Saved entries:
■ ■ ■ ■
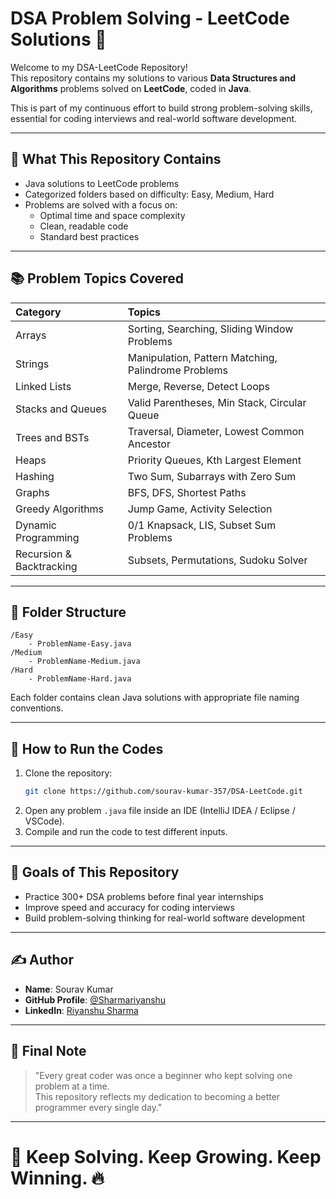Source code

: # DSA Problem Solving - LeetCode Solutions 🚀

Welcome to my DSA-LeetCode Repository!  
This repository contains my solutions to various **Data Structures and Algorithms** problems solved on **LeetCode**, coded in **Java**.

This is part of my continuous effort to build strong problem-solving skills, essential for coding interviews and real-world software development.

---

## 🧠 What This Repository Contains

- Java solutions to LeetCode problems
- Categorized folders based on difficulty: Easy, Medium, Hard
- Problems are solved with a focus on:
  - Optimal time and space complexity
  - Clean, readable code
  - Standard best practices

---

## 📚 Problem Topics Covered

| Category | Topics |
|:---|:---|
| Arrays | Sorting, Searching, Sliding Window Problems |
| Strings | Manipulation, Pattern Matching, Palindrome Problems |
| Linked Lists | Merge, Reverse, Detect Loops |
| Stacks and Queues | Valid Parentheses, Min Stack, Circular Queue |
| Trees and BSTs | Traversal, Diameter, Lowest Common Ancestor |
| Heaps | Priority Queues, Kth Largest Element |
| Hashing | Two Sum, Subarrays with Zero Sum |
| Graphs | BFS, DFS, Shortest Paths |
| Greedy Algorithms | Jump Game, Activity Selection |
| Dynamic Programming | 0/1 Knapsack, LIS, Subset Sum Problems |
| Recursion & Backtracking | Subsets, Permutations, Sudoku Solver |

---

## 📂 Folder Structure

```
/Easy
    - ProblemName-Easy.java
/Medium
    - ProblemName-Medium.java
/Hard
    - ProblemName-Hard.java
```

Each folder contains clean Java solutions with appropriate file naming conventions.

---

## 🚀 How to Run the Codes

1. Clone the repository:
   ```bash
   git clone https://github.com/sourav-kumar-357/DSA-LeetCode.git
   ```
2. Open any problem `.java` file inside an IDE (IntelliJ IDEA / Eclipse / VSCode).
3. Compile and run the code to test different inputs.

---

## 🎯 Goals of This Repository

- Practice 300+ DSA problems before final year internships
- Improve speed and accuracy for coding interviews
- Build problem-solving thinking for real-world software development

---

## ✍️ Author

- **Name**: Sourav Kumar
- **GitHub Profile**: [@Sharmariyanshu](https://github.com/Sharmariyanshu)
- **LinkedIn**: [Riyanshu Sharma](https://linkedin.com/in/riyanshu-sharma-b1b216329)

---

## 📣 Final Note

> "Every great coder was once a beginner who kept solving one problem at a time.  
This repository reflects my dedication to becoming a better programmer every single day."

---

# 🚀 Keep Solving. Keep Growing. Keep Winning. 🔥
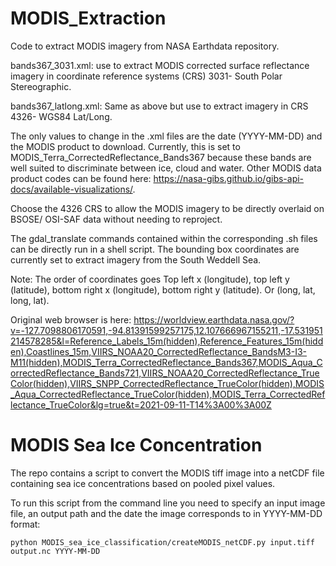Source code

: # MODIS_Extraction
Code to extract MODIS imagery from NASA Earthdata repository. 

bands367_3031.xml: use to extract MODIS corrected surface reflectance imagery in coordinate reference systems (CRS) 3031- South Polar Stereographic.

bands367_latlong.xml: Same as above but use to extract imagery in CRS 4326- WGS84 Lat/Long. 

The only values to change in the .xml files are the date (YYYY-MM-DD) and the MODIS product to download. Currently, this is set to MODIS_Terra_CorrectedReflectance_Bands367 because these bands are well suited to discriminate between ice, cloud and water. Other MODIS data product codes can be found here: https://nasa-gibs.github.io/gibs-api-docs/available-visualizations/. 

Choose the 4326 CRS to allow the MODIS imagery to be directly overlaid on BSOSE/ OSI-SAF data without needing to reproject. 

The gdal_translate commands contained within the corresponding .sh files can be directly run in a shell script. The bounding box coordinates are currently set to extract imagery from the South Weddell Sea. 

Note: The order of coordinates goes Top left x (longitude), top left y (latitude), bottom right x (longitude), bottom right y (latitude). Or (long, lat, long, lat).  

Original web browser is here: https://worldview.earthdata.nasa.gov/?v=-127.7098806170591,-94.81391599257175,12.107666967155211,-17.531951214578285&l=Reference_Labels_15m(hidden),Reference_Features_15m(hidden),Coastlines_15m,VIIRS_NOAA20_CorrectedReflectance_BandsM3-I3-M11(hidden),MODIS_Terra_CorrectedReflectance_Bands367,MODIS_Aqua_CorrectedReflectance_Bands721,VIIRS_NOAA20_CorrectedReflectance_TrueColor(hidden),VIIRS_SNPP_CorrectedReflectance_TrueColor(hidden),MODIS_Aqua_CorrectedReflectance_TrueColor(hidden),MODIS_Terra_CorrectedReflectance_TrueColor&lg=true&t=2021-09-11-T14%3A00%3A00Z 

# MODIS Sea Ice Concentration
The repo contains a script to convert the MODIS tiff image into a netCDF file containing sea ice concentrations based on pooled pixel values.

To run this script from the command line you need to specify an input image file, an output path and the date the image corresponds to in YYYY-MM-DD format:

```
python MODIS_sea_ice_classification/createMODIS_netCDF.py input.tiff output.nc YYYY-MM-DD
```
■ ■ ■ ■
Work to be completed> The answer must be a word-for-word copy of all the entries, containing no pictures.

Expected answer>
Source code

: # DSA Problem Solving - LeetCode Solutions 🚀

Welcome to my DSA-LeetCode Repository!  
This repository contains my solutions to various **Data Structures and Algorithms** problems solved on **LeetCode**, coded in **Java**.

This is part of my continuous effort to build strong problem-solving skills, essential for coding interviews and real-world software development.

---

## 🧠 What This Repository Contains

- Java solutions to LeetCode problems
- Categorized folders based on difficulty: Easy, Medium, Hard
- Problems are solved with a focus on:
  - Optimal time and space complexity
  - Clean, readable code
  - Standard best practices

---

## 📚 Problem Topics Covered

| Category | Topics |
|:---|:---|
| Arrays | Sorting, Searching, Sliding Window Problems |
| Strings | Manipulation, Pattern Matching, Palindrome Problems |
| Linked Lists | Merge, Reverse, Detect Loops |
| Stacks and Queues | Valid Parentheses, Min Stack, Circular Queue |
| Trees and BSTs | Traversal, Diameter, Lowest Common Ancestor |
| Heaps | Priority Queues, Kth Largest Element |
| Hashing | Two Sum, Subarrays with Zero Sum |
| Graphs | BFS, DFS, Shortest Paths |
| Greedy Algorithms | Jump Game, Activity Selection |
| Dynamic Programming | 0/1 Knapsack, LIS, Subset Sum Problems |
| Recursion & Backtracking | Subsets, Permutations, Sudoku Solver |

---

## 📂 Folder Structure

```
/Easy
    - ProblemName-Easy.java
/Medium
    - ProblemName-Medium.java
/Hard
    - ProblemName-Hard.java
```

Each folder contains clean Java solutions with appropriate file naming conventions.

---

## 🚀 How to Run the Codes

1. Clone the repository:
   ```bash
   git clone https://github.com/sourav-kumar-357/DSA-LeetCode.git
   ```
2. Open any problem `.java` file inside an IDE (IntelliJ IDEA / Eclipse / VSCode).
3. Compile and run the code to test different inputs.

---

## 🎯 Goals of This Repository

- Practice 300+ DSA problems before final year internships
- Improve speed and accuracy for coding interviews
- Build problem-solving thinking for real-world software development

---

## ✍️ Author

- **Name**: Sourav Kumar
- **GitHub Profile**: [@Sharmariyanshu](https://github.com/Sharmariyanshu)
- **LinkedIn**: [Riyanshu Sharma](https://linkedin.com/in/riyanshu-sharma-b1b216329)

---

## 📣 Final Note

> "Every great coder was once a beginner who kept solving one problem at a time.  
This repository reflects my dedication to becoming a better programmer every single day."

---

# 🚀 Keep Solving. Keep Growing. Keep Winning. 🔥
Source code

: # MODIS_Extraction
Code to extract MODIS imagery from NASA Earthdata repository. 

bands367_3031.xml: use to extract MODIS corrected surface reflectance imagery in coordinate reference systems (CRS) 3031- South Polar Stereographic.

bands367_latlong.xml: Same as above but use to extract imagery in CRS 4326- WGS84 Lat/Long. 

The only values to change in the .xml files are the date (YYYY-MM-DD) and the MODIS product to download. Currently, this is set to MODIS_Terra_CorrectedReflectance_Bands367 because these bands are well suited to discriminate between ice, cloud and water. Other MODIS data product codes can be found here: https://nasa-gibs.github.io/gibs-api-docs/available-visualizations/. 

Choose the 4326 CRS to allow the MODIS imagery to be directly overlaid on BSOSE/ OSI-SAF data without needing to reproject. 

The gdal_translate commands contained within the corresponding .sh files can be directly run in a shell script. The bounding box coordinates are currently set to extract imagery from the South Weddell Sea. 

Note: The order of coordinates goes Top left x (longitude), top left y (latitude), bottom right x (longitude), bottom right y (latitude). Or (long, lat, long, lat).  

Original web browser is here: https://worldview.earthdata.nasa.gov/?v=-127.7098806170591,-94.81391599257175,12.107666967155211,-17.531951214578285&l=Reference_Labels_15m(hidden),Reference_Features_15m(hidden),Coastlines_15m,VIIRS_NOAA20_CorrectedReflectance_BandsM3-I3-M11(hidden),MODIS_Terra_CorrectedReflectance_Bands367,MODIS_Aqua_CorrectedReflectance_Bands721,VIIRS_NOAA20_CorrectedReflectance_TrueColor(hidden),VIIRS_SNPP_CorrectedReflectance_TrueColor(hidden),MODIS_Aqua_CorrectedReflectance_TrueColor(hidden),MODIS_Terra_CorrectedReflectance_TrueColor&lg=true&t=2021-09-11-T14%3A00%3A00Z 

# MODIS Sea Ice Concentration
The repo contains a script to convert the MODIS tiff image into a netCDF file containing sea ice concentrations based on pooled pixel values.

To run this script from the command line you need to specify an input image file, an output path and the date the image corresponds to in YYYY-MM-DD format:

```
python MODIS_sea_ice_classification/createMODIS_netCDF.py input.tiff output.nc YYYY-MM-DD
```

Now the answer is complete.